Federal Public Sector Labour Relations ActGovernment Orders

11:30 a.m.

NDP

Marjolaine Boutin-Sweet NDP Hochelaga, QC

Madam Speaker, I negotiated a few collective agreements in the past. We introduced harassment clauses into our collective agreement, both harassment prevention and early conflict resolution clauses. In my opinion, such clauses helped to make the organization more stable, not less.

We know that many harassment complaints have been filed within the RCMP in recent years. It seems to me that harassment prevention and conflict resolution clauses could only help to improve stability within the RCMP, as they did for the employees for whom I negotiated.

I would like to hear my colleague's thoughts on that.

Federal Public Sector Labour Relations ActGovernment Orders

11:30 a.m.

NDP

Daniel Blaikie NDP Elmwood—Transcona, MB

Madam Speaker, I thank the member for the question because it cuts to the essence of what I am trying to get at. Collective bargaining can be an important tool to address persistent issues within an organization or workplace. When the government says it is looking at those issues and will get around to them, that they are separate, I think there is already a mistake in conceiving how we might deal with these issues. There would be virtue in submitting some of those issues in collective bargaining and seeing what the employees and employers within the workplace can figure out.

Part of the persistent problem, perhaps historically within the RCMP, which we certainly hear about from some members, has been that members of the RCMP cannot get their voices heard, that management is always in charge, that the system is not working, that management develops another system and there may be meaningful consultation or there may not. There will be differences of opinion about that. However, what certainly has been true is that management has had the ability to come up with new systems for decades within the RCMP, and certain problems persist.

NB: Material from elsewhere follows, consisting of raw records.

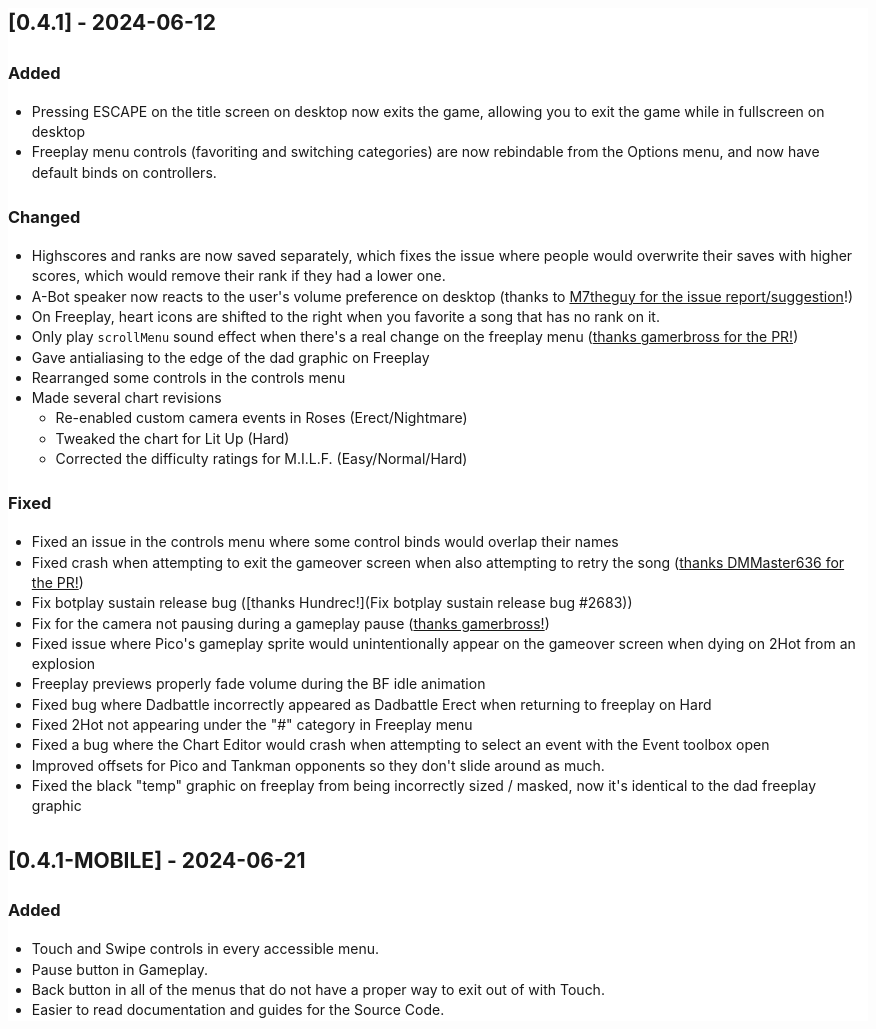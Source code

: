 ## [0.4.1] - 2024-06-12
### Added
- Pressing ESCAPE on the title screen on desktop now exits the game, allowing you to exit the game while in fullscreen on desktop
- Freeplay menu controls (favoriting and switching categories) are now rebindable from the Options menu, and now have default binds on controllers.
### Changed
- Highscores and ranks are now saved separately, which fixes the issue where people would overwrite their saves with higher scores,
which would remove their rank if they had a lower one.
- A-Bot speaker now reacts to the user's volume preference on desktop (thanks to [M7theguy for the issue report/suggestion](https://github.com/FunkinCrew/Funkin/issues/2744)!)
- On Freeplay, heart icons are shifted to the right when you favorite a song that has no rank on it.
- Only play `scrollMenu` sound effect when there's a real change on the freeplay menu ([thanks gamerbross for the PR!](https://github.com/FunkinCrew/Funkin/pull/2741))
- Gave antialiasing to the edge of the dad graphic on Freeplay
- Rearranged some controls in the controls menu
- Made several chart revisions
  - Re-enabled custom camera events in Roses (Erect/Nightmare)
  - Tweaked the chart for Lit Up (Hard)
  - Corrected the difficulty ratings for M.I.L.F. (Easy/Normal/Hard)
### Fixed
- Fixed an issue in the controls menu where some control binds would overlap their names
- Fixed crash when attempting to exit the gameover screen when also attempting to retry the song ([thanks DMMaster636 for the PR!](https://github.com/FunkinCrew/Funkin/pull/2709))
- Fix botplay sustain release bug ([thanks Hundrec!](Fix botplay sustain release bug #2683))
- Fix for the camera not pausing during a gameplay pause ([thanks gamerbross!](https://github.com/FunkinCrew/Funkin/pull/2684))
- Fixed issue where Pico's gameplay sprite would unintentionally appear on the gameover screen when dying on 2Hot from an explosion
- Freeplay previews properly fade volume during the BF idle animation
- Fixed bug where Dadbattle incorrectly appeared as Dadbattle Erect when returning to freeplay on Hard
- Fixed 2Hot not appearing under the "#" category in Freeplay menu
- Fixed a bug where the Chart Editor would crash when attempting to select an event with the Event toolbox open
- Improved offsets for Pico and Tankman opponents so they don't slide around as much.
- Fixed the black "temp" graphic on freeplay from being incorrectly sized / masked, now it's identical to the dad freeplay graphic

## \[0.4.1-MOBILE\] - 2024-06-21
### Added

* Touch and Swipe controls in every accessible menu.
* Pause button in Gameplay.
* Back button in all of the menus that do not have a proper way to exit out of with Touch.
* Easier to read documentation and guides for the Source Code.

What would be genuinely new, a novel approach, is to allow employees in at the ground level to address some of the issues at the bargaining table, with the knowledge and expertise they have because they are living it. They could see if they, working with the employer, could come up with solutions that management has not been able to come up with on its own.

I am glad that the government is concerned about those issues, and I am glad it is going to pay some attention to them. What I am upset about is that it is foreclosing on what would be a genuinely new way of dealing with the issues when the old ways clearly have not worked.

With my last few seconds, and for the information of members who may want to know, I want to recognize that my wife is visiting the nation's capital today.

Federal Public Sector Labour Relations ActGovernment Orders

11:35 a.m.

Liberal

Lloyd Longfield Liberal Guelph, ON

Madam Speaker, I thank the member for Elmwood—Transcona for standing up for the efforts that Liberals are taking to move collective bargaining forward through the work on Bill C-7, and the work we did on Bill C-4 previous to this.

Bill C-7 is respecting the Supreme Court of Canada's decision, and reflects the government's consultations with 9,000 RCMP regular members via a survey and 655 town hall meetings. The timing on this has been set by the Supreme Court, which gives Parliament until May 17 to respond to its ruling. Could the hon. member please reflect on the combination that we now have in front of us, Bill C-4 and Bill C-7, in strengthening Canada's collective bargaining process?